Got my 10/100 switch yesterday. Woo hoo! Finally plugged it in this morning and got it operating (plug-n-play -- hah!); no more ethernet collisions -- yeah! All 3 of my linux boxen immediately switched to 100Mbps/full duplex, but the windoze box stayed at 10Mbps/half duplex. Figures.
Yeah, ok, I'm still behind a 1.5Mbps DSL line. So what. (actually, I'm streaming MP3s around here behind my firewall, so ethernet collisions were becoming a bit of a problem in terms of performance)
I got version one of my scalable booting working. It does an n-ary tree-based boot across a group of machines. Seems to work pretty well, but is not 100% bug-free yet. That is, it still hangs sometimes -- I think it is because it has done an rsh to a remote node and fails. Here's some preliminary results (units are expressed in seconds):
| Number of nodes | lamboot | Binary tree | Trinary tree | Quad tree |
|---|---|---|---|---|
| 16 | 1:02 | 0:12.8 | 0:09.8 | 0:06.4 |
| 32 | 3:07 | 0:46.5 | 0:29.3 | 0:27.5 |
| 147 | 14:06 | 1:28 | 1:00 | 1:07 |
Pretty good looking so far.

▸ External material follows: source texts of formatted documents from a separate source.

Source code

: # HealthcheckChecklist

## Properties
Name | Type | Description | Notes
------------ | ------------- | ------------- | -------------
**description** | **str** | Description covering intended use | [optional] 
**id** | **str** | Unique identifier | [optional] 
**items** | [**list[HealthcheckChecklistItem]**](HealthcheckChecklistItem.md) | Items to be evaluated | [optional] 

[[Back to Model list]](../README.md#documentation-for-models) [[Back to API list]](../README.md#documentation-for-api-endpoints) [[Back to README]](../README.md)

Some notes...
- All results were with the binary already AFS cached.
- The 16 node tests were conducted on unloaded machines. The 32 and 147 node tests contained nodes that were in use, some of which were heavily loaded (shh!). So these numbers are not perfect. But they are a good ballpark.
- The difference between 3 and 4 children is sometimes small. This can make sense -- consider the 32 node case. With 3 children each, the farthest leaf from the root will be 3 hops. With 4 children each, it is the same. Hence, with each of 3 and 4 children, we still have the same number of "timesteps".
- Also, the algorithm is sub-optimal, particularly where there are heavily loaded hosts. I believe that this explains why 3 and 4 children on the 167 test results seem weird (it seems that some of the key parent nodes in the 4 node tests were heavily loaded -- I checked). This is not conclusive proof -- I would need a large number of unloaded machines to be able to test this theory. :-( See below.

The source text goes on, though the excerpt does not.